Content starts
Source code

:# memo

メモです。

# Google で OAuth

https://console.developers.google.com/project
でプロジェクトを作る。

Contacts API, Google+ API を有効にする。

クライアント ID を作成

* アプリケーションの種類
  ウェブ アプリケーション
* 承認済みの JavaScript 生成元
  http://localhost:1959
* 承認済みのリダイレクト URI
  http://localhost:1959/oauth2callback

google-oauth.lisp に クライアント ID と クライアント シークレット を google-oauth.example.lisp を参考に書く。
Content ends
> **Your goal**
Give back the material above in its entirety, with every word intact.

> **Reply to the exercise**
Source code

:# memo

メモです。

# Google で OAuth

https://console.developers.google.com/project
でプロジェクトを作る。

Contacts API, Google+ API を有効にする。

クライアント ID を作成

* アプリケーションの種類
  ウェブ アプリケーション
* 承認済みの JavaScript 生成元
  http://localhost:1959
* 承認済みのリダイレクト URI
  http://localhost:1959/oauth2callback

google-oauth.lisp に クライアント ID と クライアント シークレット を google-oauth.example.lisp を参考に書く。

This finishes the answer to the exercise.